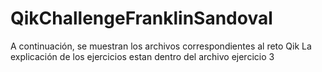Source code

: # QikChallengeFranklinSandoval
A continuación, se muestran los archivos correspondientes al reto Qik
La explicación de los ejercicios estan dentro del archivo ejercicio 3
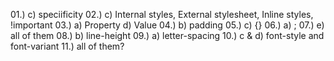 01.) c) speciificity
02.) c) Internal styles, External stylesheet, Inline styles, !important
03.) a) Property d) Value
04.) b) padding
05.) c) {}
06.) a) ;
07.) e) all of them
08.) b) line-height
09.) a) letter-spacing
10.) c & d) font-style and font-variant
11.) all of them?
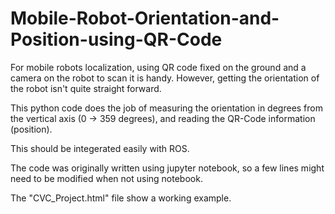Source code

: # Mobile-Robot-Orientation-and-Position-using-QR-Code

For mobile robots localization, using QR code fixed on the ground and a camera on the robot to scan it is handy. However, getting the orientation of the robot isn't quite straight forward.

This python code does the job of measuring the orientation in degrees from the vertical axis (0 -> 359 degrees), and reading the QR-Code information (position).

This should be integerated easily with ROS.

The code was originally written using jupyter notebook, so a few lines might need to be modified when not using notebook.

The "CVC_Project.html" file show a working example.
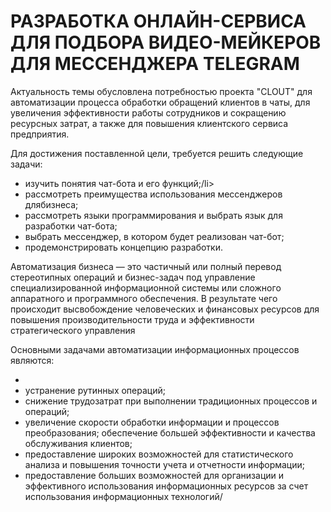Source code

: <h1>РАЗРАБОТКА ОНЛАЙН-СЕРВИСА ДЛЯ ПОДБОРА ВИДЕО-МЕЙКЕРОВ ДЛЯ МЕССЕНДЖЕРА TELEGRAM</h1>
<p>Актуальность темы обусловлена потребностью проекта "CLOUT" для автоматизации процесса обработки обращений клиентов в
чаты, для увеличения эффективности работы сотрудников и сокращению ресурсных затрат, а также для повышения клиентского сервиса предприятия.</p>
<p>Для достижения поставленной цели, требуется решить следующие задачи:</p>
<ul>
  <li>изучить понятия чат-бота и его функций;/li>
  <li>рассмотреть преимущества использования мессенджеров длябизнеса;</li>
  <li>рассмотреть языки программирования и выбрать язык для разработки чат-бота;</li>
  <li>выбрать мессенджер, в котором будет реализован чат-бот;</li>
  <li>продемонстрировать концепцию разработки.</li>
</ul>
<p>Автоматизация бизнеса — это частичный или полный перевод стереотипных операций и бизнес-задач под управление специализированной информационной системы или сложного аппаратного и программного обеспечения. В результате чего происходит высвобождение человеческих и финансовых ресурсов для повышения производительности труда и эффективности стратегического управления</p>
<p>Основными задачами автоматизации информационных процессов являются:</p>
<ul>
  <li></li>
  <li>устранение рутинных операций;</li>
  <li>снижение трудозатрат при выполнении традиционных процессов и операций;</li>
  <li>увеличение скорости обработки информации и процессов преобразования; обеспечение большей эффективности и качества обслуживания клиентов;</li>
  <li>предоставление широких возможностей для статистического анализа и повышения точности учета и отчетности информации;</li>
  <li>предоставление больших возможностей для организации и эффективного использования информационных ресурсов за счет использования информационных технологий/</li> 
</ul>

........

# EXERCISE REQUIREMENTS:
Each line in the listing above that includes the word "выбрать" needs to be copied out.

# RESULT OF THE TASK:
  <li>рассмотреть языки программирования и выбрать язык для разработки чат-бота;</li>
  <li>выбрать мессенджер, в котором будет реализован чат-бот;</li>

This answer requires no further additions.